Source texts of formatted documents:
- Opening Delimiter -
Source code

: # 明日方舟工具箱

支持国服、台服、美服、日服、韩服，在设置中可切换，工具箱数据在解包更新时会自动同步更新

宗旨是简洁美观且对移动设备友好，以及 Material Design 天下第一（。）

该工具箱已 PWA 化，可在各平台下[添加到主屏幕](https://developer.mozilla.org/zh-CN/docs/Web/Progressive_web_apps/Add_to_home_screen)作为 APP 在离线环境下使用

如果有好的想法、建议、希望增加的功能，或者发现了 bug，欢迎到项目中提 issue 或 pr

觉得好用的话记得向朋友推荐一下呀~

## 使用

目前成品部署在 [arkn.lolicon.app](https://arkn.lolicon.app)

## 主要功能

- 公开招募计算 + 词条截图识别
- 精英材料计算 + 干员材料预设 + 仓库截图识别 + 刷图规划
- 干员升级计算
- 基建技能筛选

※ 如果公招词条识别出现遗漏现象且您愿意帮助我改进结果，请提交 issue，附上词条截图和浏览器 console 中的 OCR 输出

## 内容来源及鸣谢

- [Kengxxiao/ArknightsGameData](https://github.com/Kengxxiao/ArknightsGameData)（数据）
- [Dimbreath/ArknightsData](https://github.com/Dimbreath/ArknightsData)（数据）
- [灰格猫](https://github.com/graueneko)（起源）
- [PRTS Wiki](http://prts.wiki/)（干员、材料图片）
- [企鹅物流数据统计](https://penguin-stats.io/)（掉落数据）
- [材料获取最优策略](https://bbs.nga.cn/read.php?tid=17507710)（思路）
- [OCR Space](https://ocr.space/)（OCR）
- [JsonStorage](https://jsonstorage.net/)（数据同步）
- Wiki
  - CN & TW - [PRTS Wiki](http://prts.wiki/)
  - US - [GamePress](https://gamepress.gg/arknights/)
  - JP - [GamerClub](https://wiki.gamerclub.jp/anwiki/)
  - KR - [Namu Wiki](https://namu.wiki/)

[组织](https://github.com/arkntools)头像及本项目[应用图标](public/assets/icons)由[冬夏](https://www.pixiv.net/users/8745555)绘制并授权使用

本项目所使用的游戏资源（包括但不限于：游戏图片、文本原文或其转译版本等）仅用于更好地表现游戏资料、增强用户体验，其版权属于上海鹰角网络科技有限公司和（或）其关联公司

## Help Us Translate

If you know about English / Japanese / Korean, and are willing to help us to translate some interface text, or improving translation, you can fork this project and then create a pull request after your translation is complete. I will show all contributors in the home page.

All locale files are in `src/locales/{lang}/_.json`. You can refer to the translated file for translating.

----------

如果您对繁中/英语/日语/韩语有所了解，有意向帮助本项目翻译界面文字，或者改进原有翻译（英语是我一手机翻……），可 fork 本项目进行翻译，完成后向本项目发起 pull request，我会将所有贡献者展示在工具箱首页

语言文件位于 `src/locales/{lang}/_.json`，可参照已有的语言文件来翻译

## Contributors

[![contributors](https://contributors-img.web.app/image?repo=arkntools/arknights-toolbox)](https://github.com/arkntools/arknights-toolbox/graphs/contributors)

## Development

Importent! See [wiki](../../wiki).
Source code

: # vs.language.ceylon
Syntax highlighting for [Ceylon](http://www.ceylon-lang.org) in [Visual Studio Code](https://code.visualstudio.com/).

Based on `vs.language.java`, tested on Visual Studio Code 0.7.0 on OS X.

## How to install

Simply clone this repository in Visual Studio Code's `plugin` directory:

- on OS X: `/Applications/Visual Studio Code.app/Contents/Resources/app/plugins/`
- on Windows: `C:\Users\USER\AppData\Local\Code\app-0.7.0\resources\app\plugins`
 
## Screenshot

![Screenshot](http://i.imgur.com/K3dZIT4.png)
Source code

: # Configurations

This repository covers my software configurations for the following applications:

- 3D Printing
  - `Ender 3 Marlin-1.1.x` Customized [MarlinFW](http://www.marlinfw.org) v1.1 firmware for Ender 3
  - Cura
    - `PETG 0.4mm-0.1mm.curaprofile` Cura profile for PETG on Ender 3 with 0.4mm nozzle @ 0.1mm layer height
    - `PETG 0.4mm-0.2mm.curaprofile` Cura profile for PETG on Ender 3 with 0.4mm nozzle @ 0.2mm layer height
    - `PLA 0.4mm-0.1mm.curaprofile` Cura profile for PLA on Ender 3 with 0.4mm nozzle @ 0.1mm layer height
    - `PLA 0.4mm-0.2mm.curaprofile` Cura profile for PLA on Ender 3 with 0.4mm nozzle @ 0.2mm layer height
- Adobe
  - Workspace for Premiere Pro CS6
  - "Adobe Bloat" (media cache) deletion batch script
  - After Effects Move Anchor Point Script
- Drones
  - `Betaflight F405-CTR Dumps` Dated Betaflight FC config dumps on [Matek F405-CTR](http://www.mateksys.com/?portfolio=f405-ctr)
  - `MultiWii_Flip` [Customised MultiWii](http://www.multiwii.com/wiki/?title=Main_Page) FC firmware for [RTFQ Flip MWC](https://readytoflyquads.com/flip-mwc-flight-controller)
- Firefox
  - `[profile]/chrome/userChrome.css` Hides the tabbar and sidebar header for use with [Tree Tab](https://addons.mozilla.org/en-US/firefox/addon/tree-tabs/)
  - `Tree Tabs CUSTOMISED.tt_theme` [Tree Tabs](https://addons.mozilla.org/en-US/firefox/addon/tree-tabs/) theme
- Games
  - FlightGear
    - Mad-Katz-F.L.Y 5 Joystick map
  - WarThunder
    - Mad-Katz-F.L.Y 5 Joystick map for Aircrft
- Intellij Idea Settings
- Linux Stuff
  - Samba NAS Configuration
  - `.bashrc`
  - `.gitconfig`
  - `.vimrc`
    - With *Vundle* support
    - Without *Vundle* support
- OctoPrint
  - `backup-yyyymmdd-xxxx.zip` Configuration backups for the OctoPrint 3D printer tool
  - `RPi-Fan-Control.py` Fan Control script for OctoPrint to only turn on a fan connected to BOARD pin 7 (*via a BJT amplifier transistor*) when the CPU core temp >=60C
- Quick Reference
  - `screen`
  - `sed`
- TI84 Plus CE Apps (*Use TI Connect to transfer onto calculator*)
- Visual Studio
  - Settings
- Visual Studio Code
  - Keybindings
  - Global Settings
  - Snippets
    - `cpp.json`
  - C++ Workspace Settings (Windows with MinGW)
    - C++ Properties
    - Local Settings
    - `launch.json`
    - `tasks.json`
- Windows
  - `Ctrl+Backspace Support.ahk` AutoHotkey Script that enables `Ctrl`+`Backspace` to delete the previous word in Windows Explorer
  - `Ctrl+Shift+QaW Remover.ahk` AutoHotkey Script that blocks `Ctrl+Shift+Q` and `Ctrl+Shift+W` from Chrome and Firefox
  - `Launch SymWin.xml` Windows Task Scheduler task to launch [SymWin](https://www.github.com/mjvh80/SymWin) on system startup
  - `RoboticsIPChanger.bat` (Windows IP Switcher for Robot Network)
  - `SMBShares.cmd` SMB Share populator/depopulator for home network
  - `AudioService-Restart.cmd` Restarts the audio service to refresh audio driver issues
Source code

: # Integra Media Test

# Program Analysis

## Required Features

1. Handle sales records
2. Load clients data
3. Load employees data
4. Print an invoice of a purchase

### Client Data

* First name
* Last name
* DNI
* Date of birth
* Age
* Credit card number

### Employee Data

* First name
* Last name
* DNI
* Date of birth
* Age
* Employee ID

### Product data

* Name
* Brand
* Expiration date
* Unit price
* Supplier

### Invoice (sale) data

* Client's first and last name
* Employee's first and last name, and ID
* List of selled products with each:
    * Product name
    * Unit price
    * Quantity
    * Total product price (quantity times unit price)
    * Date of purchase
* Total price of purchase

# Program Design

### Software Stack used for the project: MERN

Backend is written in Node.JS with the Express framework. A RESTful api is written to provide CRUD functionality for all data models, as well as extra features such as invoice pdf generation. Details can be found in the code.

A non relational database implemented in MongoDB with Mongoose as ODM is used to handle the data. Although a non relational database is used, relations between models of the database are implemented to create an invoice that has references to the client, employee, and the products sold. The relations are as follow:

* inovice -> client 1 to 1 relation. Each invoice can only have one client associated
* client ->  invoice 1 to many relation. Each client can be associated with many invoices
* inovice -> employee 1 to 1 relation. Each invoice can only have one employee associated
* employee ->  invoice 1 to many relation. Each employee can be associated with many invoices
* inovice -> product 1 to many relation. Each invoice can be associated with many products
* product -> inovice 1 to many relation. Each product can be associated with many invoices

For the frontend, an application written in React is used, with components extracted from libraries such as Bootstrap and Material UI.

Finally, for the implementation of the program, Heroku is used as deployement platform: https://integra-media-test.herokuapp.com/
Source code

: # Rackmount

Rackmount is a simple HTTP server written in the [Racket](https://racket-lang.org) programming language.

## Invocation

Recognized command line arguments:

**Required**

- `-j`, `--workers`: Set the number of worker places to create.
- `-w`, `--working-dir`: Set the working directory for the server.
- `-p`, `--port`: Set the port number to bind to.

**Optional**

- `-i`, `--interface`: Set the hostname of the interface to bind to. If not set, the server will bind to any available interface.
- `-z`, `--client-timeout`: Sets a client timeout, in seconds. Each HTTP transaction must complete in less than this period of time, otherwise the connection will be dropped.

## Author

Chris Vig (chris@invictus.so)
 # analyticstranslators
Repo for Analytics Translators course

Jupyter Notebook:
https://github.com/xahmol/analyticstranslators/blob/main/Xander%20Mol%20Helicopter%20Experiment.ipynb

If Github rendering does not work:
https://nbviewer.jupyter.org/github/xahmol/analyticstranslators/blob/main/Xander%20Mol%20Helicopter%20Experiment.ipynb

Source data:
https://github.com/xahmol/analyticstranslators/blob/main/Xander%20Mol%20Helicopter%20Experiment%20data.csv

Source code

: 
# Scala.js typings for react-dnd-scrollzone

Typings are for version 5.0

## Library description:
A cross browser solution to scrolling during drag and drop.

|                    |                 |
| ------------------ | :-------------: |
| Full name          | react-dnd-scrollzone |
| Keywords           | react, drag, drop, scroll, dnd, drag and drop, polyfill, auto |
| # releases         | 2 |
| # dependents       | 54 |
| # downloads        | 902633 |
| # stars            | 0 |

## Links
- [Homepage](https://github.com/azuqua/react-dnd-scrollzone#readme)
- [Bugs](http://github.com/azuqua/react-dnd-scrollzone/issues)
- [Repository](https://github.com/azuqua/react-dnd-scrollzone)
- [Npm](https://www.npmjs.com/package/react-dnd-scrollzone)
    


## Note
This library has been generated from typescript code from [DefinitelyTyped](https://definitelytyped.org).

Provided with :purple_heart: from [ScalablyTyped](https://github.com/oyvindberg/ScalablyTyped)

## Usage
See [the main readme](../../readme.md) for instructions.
- Closing Delimiter -
Work order
From the entries above, print the lines beginning at the one with "### Employee Data" and stopping after the one with "employee can be associated with many invoices", exactly as written and with nothing else.

Solution to the exercise
### Employee Data

* First name
* Last name
* DNI
* Date of birth
* Age
* Employee ID

### Product data

* Name
* Brand
* Expiration date
* Unit price
* Supplier

### Invoice (sale) data

* Client's first and last name
* Employee's first and last name, and ID
* List of selled products with each:
    * Product name
    * Unit price
    * Quantity
    * Total product price (quantity times unit price)
    * Date of purchase
* Total price of purchase

# Program Design

### Software Stack used for the project: MERN

Backend is written in Node.JS with the Express framework. A RESTful api is written to provide CRUD functionality for all data models, as well as extra features such as invoice pdf generation. Details can be found in the code.

A non relational database implemented in MongoDB with Mongoose as ODM is used to handle the data. Although a non relational database is used, relations between models of the database are implemented to create an invoice that has references to the client, employee, and the products sold. The relations are as follow:

* inovice -> client 1 to 1 relation. Each invoice can only have one client associated
* client ->  invoice 1 to many relation. Each client can be associated with many invoices
* inovice -> employee 1 to 1 relation. Each invoice can only have one employee associated
* employee ->  invoice 1 to many relation. Each employee can be associated with many invoices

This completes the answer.